The first time running it, I simply cycled through numbers from 0 to 7 which resulted in the LEDs lighting up one at a time then resetting.

Finally, I decided to mess around with the Arduino’s Analog Input capabilities.  The input seems quite sensitive because as I touched the wire that I connected to the input, it immediately began registering a voltage.   In my program’s main loop, I scaled the analog input to the 0-7 range of my LED array.  Now when I touch the wire, the more fingers I touch the wire with… the more LEDs light up!  Here’s the pic!

Here, I was holding the wire with three fingers; my thumb, pointer  and middle finger… four of the LEDs lit up.  Presumably, if I connect up any random sensor (light, sound, etc), the intensity will light up a corresponding set of LEDs.  That aught to be more useful than detecting fingers touching a wire.

Spherical Robots and Arduino Uno!

Back in November, I was at the Academy of Science for Nightlife and found nestled in the creepy taxidermy (African Hall), I ran into Spherical Robots rolling around. Check out the video:

This particular set of robots were originally created for Burning Man, but it’s no surprise to me that they would tour around the more sciency venues of San Francisco.  I’d never really considered a spherical robot before… but I guess it’s a “thing”.  Go ahead! Google it!

Now to me, the easiest way to get a sphere moving would be to have a rod running through an axis of the ball and you roll around it using either weight or a gyroscope on whatever internal mechanism you’ve got driving.  In this design you effectively have one HUGE wheel.
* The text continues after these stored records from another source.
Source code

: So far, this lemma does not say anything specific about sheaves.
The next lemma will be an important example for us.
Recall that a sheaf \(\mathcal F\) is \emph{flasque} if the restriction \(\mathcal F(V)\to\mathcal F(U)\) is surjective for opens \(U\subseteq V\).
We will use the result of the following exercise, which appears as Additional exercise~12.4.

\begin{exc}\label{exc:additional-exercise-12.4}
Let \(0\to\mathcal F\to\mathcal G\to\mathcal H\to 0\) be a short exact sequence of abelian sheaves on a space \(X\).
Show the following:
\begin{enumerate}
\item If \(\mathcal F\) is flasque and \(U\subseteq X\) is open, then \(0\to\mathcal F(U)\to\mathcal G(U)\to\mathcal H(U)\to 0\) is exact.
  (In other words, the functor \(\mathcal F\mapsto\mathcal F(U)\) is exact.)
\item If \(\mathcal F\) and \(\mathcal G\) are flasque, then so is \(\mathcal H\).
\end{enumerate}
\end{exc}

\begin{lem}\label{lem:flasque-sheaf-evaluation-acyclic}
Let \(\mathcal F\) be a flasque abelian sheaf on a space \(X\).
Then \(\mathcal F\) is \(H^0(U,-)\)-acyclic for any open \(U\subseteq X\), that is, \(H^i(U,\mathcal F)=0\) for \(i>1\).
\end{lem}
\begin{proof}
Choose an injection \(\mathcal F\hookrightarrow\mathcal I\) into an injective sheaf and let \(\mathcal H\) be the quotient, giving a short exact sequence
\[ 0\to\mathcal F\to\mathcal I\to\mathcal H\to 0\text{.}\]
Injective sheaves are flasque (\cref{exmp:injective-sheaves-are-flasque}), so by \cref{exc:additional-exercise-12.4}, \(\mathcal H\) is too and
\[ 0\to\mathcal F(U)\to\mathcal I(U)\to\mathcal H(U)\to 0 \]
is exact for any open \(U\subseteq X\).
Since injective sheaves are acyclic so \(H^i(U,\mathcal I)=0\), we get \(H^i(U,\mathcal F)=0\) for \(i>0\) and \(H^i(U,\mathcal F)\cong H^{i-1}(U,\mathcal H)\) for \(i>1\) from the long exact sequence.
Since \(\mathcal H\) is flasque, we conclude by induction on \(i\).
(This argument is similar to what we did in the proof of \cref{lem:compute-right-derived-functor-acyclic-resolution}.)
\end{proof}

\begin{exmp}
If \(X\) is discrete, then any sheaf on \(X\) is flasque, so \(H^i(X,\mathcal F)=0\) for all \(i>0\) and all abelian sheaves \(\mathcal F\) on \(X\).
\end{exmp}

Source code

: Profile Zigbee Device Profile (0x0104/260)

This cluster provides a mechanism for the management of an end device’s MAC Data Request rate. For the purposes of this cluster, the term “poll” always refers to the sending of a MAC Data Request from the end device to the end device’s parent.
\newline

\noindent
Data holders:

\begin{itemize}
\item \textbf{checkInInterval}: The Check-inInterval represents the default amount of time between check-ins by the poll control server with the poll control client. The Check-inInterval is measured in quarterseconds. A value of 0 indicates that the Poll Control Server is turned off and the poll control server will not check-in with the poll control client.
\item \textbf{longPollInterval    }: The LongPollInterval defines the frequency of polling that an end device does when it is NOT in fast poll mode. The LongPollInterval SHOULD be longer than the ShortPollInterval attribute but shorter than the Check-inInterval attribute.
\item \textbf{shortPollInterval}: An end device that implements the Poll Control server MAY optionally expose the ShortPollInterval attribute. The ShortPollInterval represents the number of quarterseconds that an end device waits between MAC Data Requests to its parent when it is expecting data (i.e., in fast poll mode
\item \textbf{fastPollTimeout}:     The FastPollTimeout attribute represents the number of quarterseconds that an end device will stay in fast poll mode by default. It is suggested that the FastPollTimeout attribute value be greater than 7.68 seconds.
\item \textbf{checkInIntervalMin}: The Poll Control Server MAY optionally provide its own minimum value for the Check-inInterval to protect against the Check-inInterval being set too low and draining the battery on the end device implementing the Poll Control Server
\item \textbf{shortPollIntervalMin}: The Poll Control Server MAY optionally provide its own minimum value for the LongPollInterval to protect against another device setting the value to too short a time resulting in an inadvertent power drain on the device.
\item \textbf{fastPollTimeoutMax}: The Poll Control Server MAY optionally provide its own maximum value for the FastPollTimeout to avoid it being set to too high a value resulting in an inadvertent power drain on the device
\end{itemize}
These robots, however did not seem to do that.  They were able to roll in arbitrary directions.  They didn’t have to turn to change direction.

My initial gut feeling was, it used a pair of gyroscopes offset from each other by some angle.  When the orientation of the two gyroscopes change, the sphere’s effective center of gravity would shift causing it to move.  After doing some reading, though, it seems like that is not the case. A more likely scenario is… you have a large pendulum style structure which is moved around with a pair of solenoids.  This apparatus is dangled from a stable platform.  When the pendulum is pushed in a direction by the solenoids, the center of gravity shifts and the ball rolls.  The amount that the pendulum can move the ball is proportional to the weight at the end of the pendulum.

All of this conjecture has lead me to conclude that I need to try it out.  So… I’m off to learn a little bit of robotics.  So… how does one get started in robotics?  One dives right in!

I’ve been wanting to work with the Arduino family of microcontrollers, and this seems like an ideal project.  I ordered myself an Arduino Uno, a couple of add-on boards and am ready to rock!

My first goal will be to familiarize myself with the Arduino programming language and generally make myself comfortable with the tools involved.

There is some soldering involved.  You can see in the above image, my new toys.  The blue circuit board is the actual Arduino itself.  Below the magnifier is an add-on board that will allow me to control two motors.  (some assembly required).   I have a 2nd add-on board coming which will have add a small LCD display. I’m sure that board will be the one I play with the most (At least at first).

Naturally, I had to try to put together the motor controls, but it seems like fate would have other plans… Look at what happened to my soldering pencil:

Yeah. So… a new one is on the way. I guess soldering will have to wait a few days.